▶ Recorded data

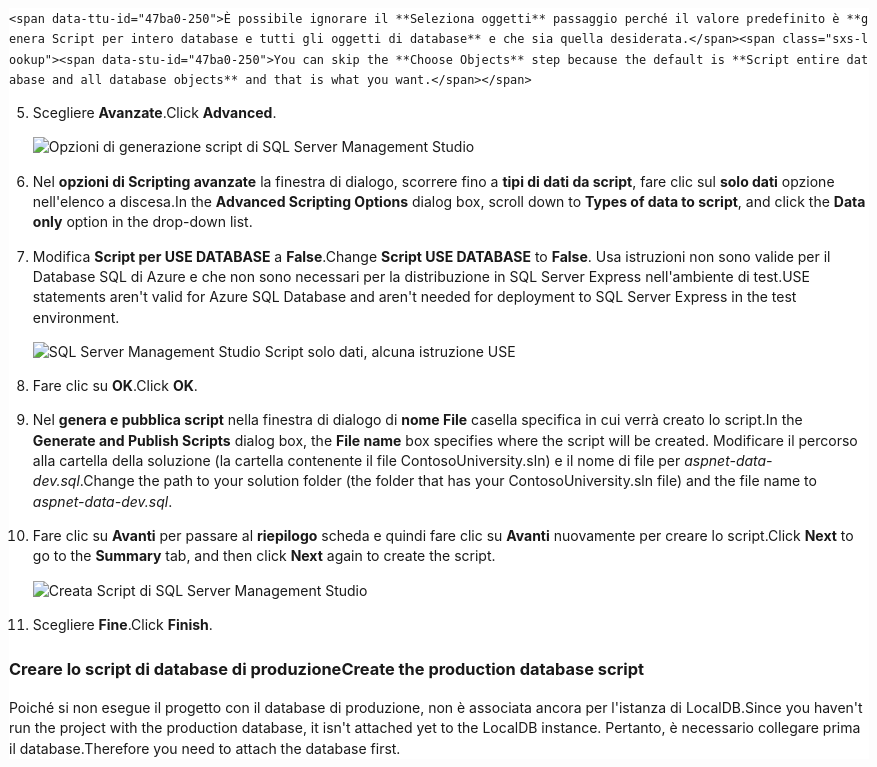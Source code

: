     <span data-ttu-id="47ba0-250">È possibile ignorare il **Seleziona oggetti** passaggio perché il valore predefinito è **genera Script per intero database e tutti gli oggetti di database** e che sia quella desiderata.</span><span class="sxs-lookup"><span data-stu-id="47ba0-250">You can skip the **Choose Objects** step because the default is **Script entire database and all database objects** and that is what you want.</span></span>
5. <span data-ttu-id="47ba0-251">Scegliere **Avanzate**.</span><span class="sxs-lookup"><span data-stu-id="47ba0-251">Click **Advanced**.</span></span>

    ![Opzioni di generazione script di SQL Server Management Studio](preparing-databases/_static/image12.png)
6. <span data-ttu-id="47ba0-253">Nel **opzioni di Scripting avanzate** la finestra di dialogo, scorrere fino a **tipi di dati da script**, fare clic sul **solo dati** opzione nell'elenco a discesa.</span><span class="sxs-lookup"><span data-stu-id="47ba0-253">In the **Advanced Scripting Options** dialog box, scroll down to **Types of data to script**, and click the **Data only** option in the drop-down list.</span></span>
7. <span data-ttu-id="47ba0-254">Modifica **Script per USE DATABASE** a **False**.</span><span class="sxs-lookup"><span data-stu-id="47ba0-254">Change **Script USE DATABASE** to **False**.</span></span> <span data-ttu-id="47ba0-255">Usa istruzioni non sono valide per il Database SQL di Azure e che non sono necessari per la distribuzione in SQL Server Express nell'ambiente di test.</span><span class="sxs-lookup"><span data-stu-id="47ba0-255">USE statements aren't valid for Azure SQL Database and aren't needed for deployment to SQL Server Express in the test environment.</span></span>

    ![SQL Server Management Studio Script solo dati, alcuna istruzione USE](preparing-databases/_static/image13.png)
8. <span data-ttu-id="47ba0-257">Fare clic su **OK**.</span><span class="sxs-lookup"><span data-stu-id="47ba0-257">Click **OK**.</span></span>
9. <span data-ttu-id="47ba0-258">Nel **genera e pubblica script** nella finestra di dialogo di **nome File** casella specifica in cui verrà creato lo script.</span><span class="sxs-lookup"><span data-stu-id="47ba0-258">In the **Generate and Publish Scripts** dialog box, the **File name** box specifies where the script will be created.</span></span> <span data-ttu-id="47ba0-259">Modificare il percorso alla cartella della soluzione (la cartella contenente il file ContosoUniversity.sln) e il nome di file per *aspnet-data-dev.sql*.</span><span class="sxs-lookup"><span data-stu-id="47ba0-259">Change the path to your solution folder (the folder that has your ContosoUniversity.sln file) and the file name to *aspnet-data-dev.sql*.</span></span>
10. <span data-ttu-id="47ba0-260">Fare clic su **Avanti** per passare al **riepilogo** scheda e quindi fare clic su **Avanti** nuovamente per creare lo script.</span><span class="sxs-lookup"><span data-stu-id="47ba0-260">Click **Next** to go to the **Summary** tab, and then click **Next** again to create the script.</span></span>

    ![Creata Script di SQL Server Management Studio](preparing-databases/_static/image14.png)
11. <span data-ttu-id="47ba0-262">Scegliere **Fine**.</span><span class="sxs-lookup"><span data-stu-id="47ba0-262">Click **Finish**.</span></span>

### <a name="create-the-production-database-script"></a><span data-ttu-id="47ba0-263">Creare lo script di database di produzione</span><span class="sxs-lookup"><span data-stu-id="47ba0-263">Create the production database script</span></span>

<span data-ttu-id="47ba0-264">Poiché si non esegue il progetto con il database di produzione, non è associata ancora per l'istanza di LocalDB.</span><span class="sxs-lookup"><span data-stu-id="47ba0-264">Since you haven't run the project with the production database, it isn't attached yet to the LocalDB instance.</span></span> <span data-ttu-id="47ba0-265">Pertanto, è necessario collegare prima il database.</span><span class="sxs-lookup"><span data-stu-id="47ba0-265">Therefore you need to attach the database first.</span></span>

▶ Your goal
Tally up the lines in the records that contain the word "Scegliere" and give only the total.

▶ Output below
2